Wednesday, December 19, 2012

Mountain Countenance

I went with my friend to the oncologist to hear what the pathology report said after her lumpectomy.  It was a different experience to be the support person and not the patient, and I was overwhelmed with how grateful I am that I have family and friends to support me. It was a gift to go with her and offer my ears and understanding.  As we were sitting across from the Dr with his desk piled high with important papers and his walls covered with art from patients and his own photographs, I remembered how hard it was to wrap my head around the many scenarios of "IF this Then...." or "If this Then....".  Whether to have a second surgery to get clean margins or to have a mastectomy and remove the habitat.  He said more information is needed so he will send her tumor sample for the Onkatype DX test.  This expensive test compares your tumor markers with a data base of others to give you a risk score from 1-100 and  can help you decide whether you will choose Chemotherapy or not. I had a low score and choose to skip Chemo.  How lucky I felt 2.5 years ago and how I hope and pray she gets a low score...(plus she has beautiful hair :)  But when discussing the rates of recurrence and the probability of having it return in her bones or my brain, let alone a breast, I was reminded that Breast Cancer can kill me and now her.

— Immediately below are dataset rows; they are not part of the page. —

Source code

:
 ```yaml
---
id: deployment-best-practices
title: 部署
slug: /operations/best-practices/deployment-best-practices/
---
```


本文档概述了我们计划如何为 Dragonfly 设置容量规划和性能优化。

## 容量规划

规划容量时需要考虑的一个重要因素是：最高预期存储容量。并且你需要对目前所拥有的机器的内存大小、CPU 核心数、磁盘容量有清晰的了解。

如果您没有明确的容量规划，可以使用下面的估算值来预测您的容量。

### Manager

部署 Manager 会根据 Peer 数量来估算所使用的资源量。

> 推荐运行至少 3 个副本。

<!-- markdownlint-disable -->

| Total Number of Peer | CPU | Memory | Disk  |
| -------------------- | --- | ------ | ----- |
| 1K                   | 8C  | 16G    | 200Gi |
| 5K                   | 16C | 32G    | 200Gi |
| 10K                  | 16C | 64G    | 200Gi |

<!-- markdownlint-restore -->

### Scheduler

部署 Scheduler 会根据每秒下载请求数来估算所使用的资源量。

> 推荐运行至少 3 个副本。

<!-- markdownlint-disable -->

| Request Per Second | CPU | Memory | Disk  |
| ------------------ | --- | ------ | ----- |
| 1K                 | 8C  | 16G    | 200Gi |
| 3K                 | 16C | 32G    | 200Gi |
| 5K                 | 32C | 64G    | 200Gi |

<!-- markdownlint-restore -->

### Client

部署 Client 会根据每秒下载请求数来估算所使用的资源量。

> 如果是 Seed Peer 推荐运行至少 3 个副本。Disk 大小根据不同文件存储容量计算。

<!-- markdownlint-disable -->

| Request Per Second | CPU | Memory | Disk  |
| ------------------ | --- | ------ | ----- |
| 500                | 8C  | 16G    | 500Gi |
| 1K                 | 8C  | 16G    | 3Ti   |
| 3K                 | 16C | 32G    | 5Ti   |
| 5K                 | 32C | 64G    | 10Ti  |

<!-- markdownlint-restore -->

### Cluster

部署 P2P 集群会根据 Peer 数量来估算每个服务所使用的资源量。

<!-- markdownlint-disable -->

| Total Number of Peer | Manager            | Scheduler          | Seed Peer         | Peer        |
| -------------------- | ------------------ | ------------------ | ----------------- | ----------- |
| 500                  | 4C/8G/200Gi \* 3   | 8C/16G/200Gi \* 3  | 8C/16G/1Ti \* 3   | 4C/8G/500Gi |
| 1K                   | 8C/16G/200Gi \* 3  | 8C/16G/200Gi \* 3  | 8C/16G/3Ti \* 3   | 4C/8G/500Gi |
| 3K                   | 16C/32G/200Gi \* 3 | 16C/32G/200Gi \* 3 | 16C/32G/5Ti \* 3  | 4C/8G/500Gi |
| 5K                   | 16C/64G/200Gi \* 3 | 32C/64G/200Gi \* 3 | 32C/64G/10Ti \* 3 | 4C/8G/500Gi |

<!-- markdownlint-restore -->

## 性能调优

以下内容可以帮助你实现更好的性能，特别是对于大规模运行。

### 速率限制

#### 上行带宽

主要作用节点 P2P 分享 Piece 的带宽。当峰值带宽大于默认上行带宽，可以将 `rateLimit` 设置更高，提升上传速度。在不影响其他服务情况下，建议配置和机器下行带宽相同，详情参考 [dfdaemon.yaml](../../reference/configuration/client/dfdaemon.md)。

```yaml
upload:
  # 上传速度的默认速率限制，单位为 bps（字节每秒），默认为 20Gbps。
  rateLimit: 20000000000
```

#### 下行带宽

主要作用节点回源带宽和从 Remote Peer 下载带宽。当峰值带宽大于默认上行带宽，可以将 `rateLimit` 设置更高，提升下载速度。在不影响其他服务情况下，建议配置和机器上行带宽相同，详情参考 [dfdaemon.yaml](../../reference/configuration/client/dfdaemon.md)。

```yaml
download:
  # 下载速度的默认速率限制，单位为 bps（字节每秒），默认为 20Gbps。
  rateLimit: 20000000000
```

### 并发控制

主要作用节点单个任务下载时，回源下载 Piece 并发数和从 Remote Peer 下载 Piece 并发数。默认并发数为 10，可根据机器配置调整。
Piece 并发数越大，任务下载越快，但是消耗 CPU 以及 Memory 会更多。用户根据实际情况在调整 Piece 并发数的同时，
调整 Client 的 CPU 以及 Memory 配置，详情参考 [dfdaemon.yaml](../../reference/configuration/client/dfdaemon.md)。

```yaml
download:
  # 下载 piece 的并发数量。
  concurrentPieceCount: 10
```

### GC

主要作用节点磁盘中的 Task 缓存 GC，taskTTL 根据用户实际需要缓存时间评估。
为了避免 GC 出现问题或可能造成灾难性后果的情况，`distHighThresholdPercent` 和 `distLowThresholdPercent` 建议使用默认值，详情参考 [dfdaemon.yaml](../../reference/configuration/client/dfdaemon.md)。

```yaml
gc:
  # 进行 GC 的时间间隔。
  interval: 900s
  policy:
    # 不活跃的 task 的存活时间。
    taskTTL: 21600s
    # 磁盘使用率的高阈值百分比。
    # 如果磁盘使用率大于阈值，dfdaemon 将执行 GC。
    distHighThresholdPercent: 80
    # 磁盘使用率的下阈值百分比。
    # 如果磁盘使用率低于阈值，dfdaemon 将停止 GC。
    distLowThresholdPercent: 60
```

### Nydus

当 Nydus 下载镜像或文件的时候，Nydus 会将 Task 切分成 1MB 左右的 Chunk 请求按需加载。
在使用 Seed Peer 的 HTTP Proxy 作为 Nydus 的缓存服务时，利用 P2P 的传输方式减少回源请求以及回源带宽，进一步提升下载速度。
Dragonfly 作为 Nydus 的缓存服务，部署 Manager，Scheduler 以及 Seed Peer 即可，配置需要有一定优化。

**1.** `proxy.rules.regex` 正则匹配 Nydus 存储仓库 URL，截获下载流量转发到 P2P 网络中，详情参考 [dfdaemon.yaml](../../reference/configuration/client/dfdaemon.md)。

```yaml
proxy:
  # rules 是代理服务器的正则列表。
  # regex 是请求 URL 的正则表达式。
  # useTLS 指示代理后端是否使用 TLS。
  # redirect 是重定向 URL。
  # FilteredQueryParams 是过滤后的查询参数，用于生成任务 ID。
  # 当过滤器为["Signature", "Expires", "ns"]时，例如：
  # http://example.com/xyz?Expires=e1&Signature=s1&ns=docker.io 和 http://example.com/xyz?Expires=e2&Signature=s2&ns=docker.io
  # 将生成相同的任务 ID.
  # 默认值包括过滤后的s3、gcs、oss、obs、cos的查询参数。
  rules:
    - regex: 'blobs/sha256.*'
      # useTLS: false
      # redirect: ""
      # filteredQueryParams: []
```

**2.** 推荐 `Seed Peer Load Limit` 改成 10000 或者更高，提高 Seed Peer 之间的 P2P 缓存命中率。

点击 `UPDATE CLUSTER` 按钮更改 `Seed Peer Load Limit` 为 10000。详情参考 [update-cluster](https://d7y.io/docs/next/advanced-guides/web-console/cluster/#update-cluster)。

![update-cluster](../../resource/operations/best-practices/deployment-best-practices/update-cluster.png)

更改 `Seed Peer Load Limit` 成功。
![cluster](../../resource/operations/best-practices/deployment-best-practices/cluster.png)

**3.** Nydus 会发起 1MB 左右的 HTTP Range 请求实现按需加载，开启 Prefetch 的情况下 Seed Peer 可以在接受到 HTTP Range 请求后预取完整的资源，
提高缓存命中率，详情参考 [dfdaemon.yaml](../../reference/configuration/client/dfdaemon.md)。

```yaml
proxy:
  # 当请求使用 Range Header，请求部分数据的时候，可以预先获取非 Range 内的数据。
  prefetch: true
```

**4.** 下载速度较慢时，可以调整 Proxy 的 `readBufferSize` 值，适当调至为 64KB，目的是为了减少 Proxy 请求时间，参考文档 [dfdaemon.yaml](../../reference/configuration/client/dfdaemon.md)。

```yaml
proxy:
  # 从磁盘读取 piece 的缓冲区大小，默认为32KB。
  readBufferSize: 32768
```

I know that sounds silly, because we all know women who left behind small children and great lives because their breast cancer went out of control, and we all know how a crazy gunman can take away your life with no notice, but it reminds me of the daily challenge to live in the present yet plan for the future. I am oh so grateful to have made it past my 53rd birthday and past my son's 17th and 10th birthdays.  Each day is a gift, yet I forget and get angry because the house is a mess or lights were left on.

This painting is from last year, Strong Like A Mountain, and I realized in the Oncologist office, that I can let the wind sway me, the water move me, the sun warm me, but let the mountain remind me that I am not going anywhere anytime soon.

1 comment:

  1. Your confidence is inspirational! Your positive mindset may give you the edge over the cancer?